• [WHAT YOU WILL DO] Keep images out and repeat all data exactly.
---------- AVAILABLE DATA
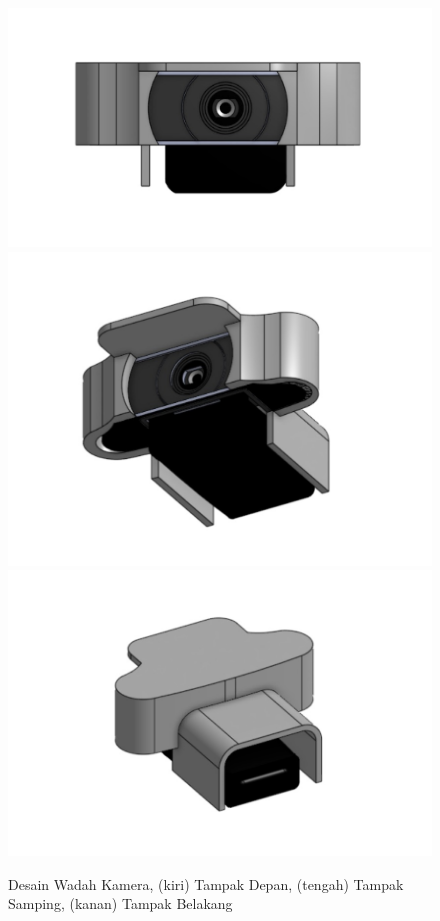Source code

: \begin{figure}[htbp]
  \centering

  \includegraphics[scale=0.16]{gambar/bab3-tampak-depan-case-camera.jpeg}
  \includegraphics[scale=0.16]{gambar/bab3-tampak-samping-case-camera.jpeg}
  \includegraphics[scale=0.16]{gambar/bab3-tampak-belakang-case-camera.jpeg}

  \caption{\centering Desain Wadah Kamera, (kiri) Tampak Depan, (tengah) Tampak Samping, (kanan) Tampak Belakang}
  \label{fig:designcontainercamera}
\end{figure}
--------------------
• [RESPONSE]
Source code

: \begin{figure}[htbp]
  \centering

  \includegraphics[scale=0.16]{gambar/bab3-tampak-depan-case-camera.jpeg}
  \includegraphics[scale=0.16]{gambar/bab3-tampak-samping-case-camera.jpeg}
  \includegraphics[scale=0.16]{gambar/bab3-tampak-belakang-case-camera.jpeg}

  \caption{\centering Desain Wadah Kamera, (kiri) Tampak Depan, (tengah) Tampak Samping, (kanan) Tampak Belakang}
  \label{fig:designcontainercamera}
\end{figure}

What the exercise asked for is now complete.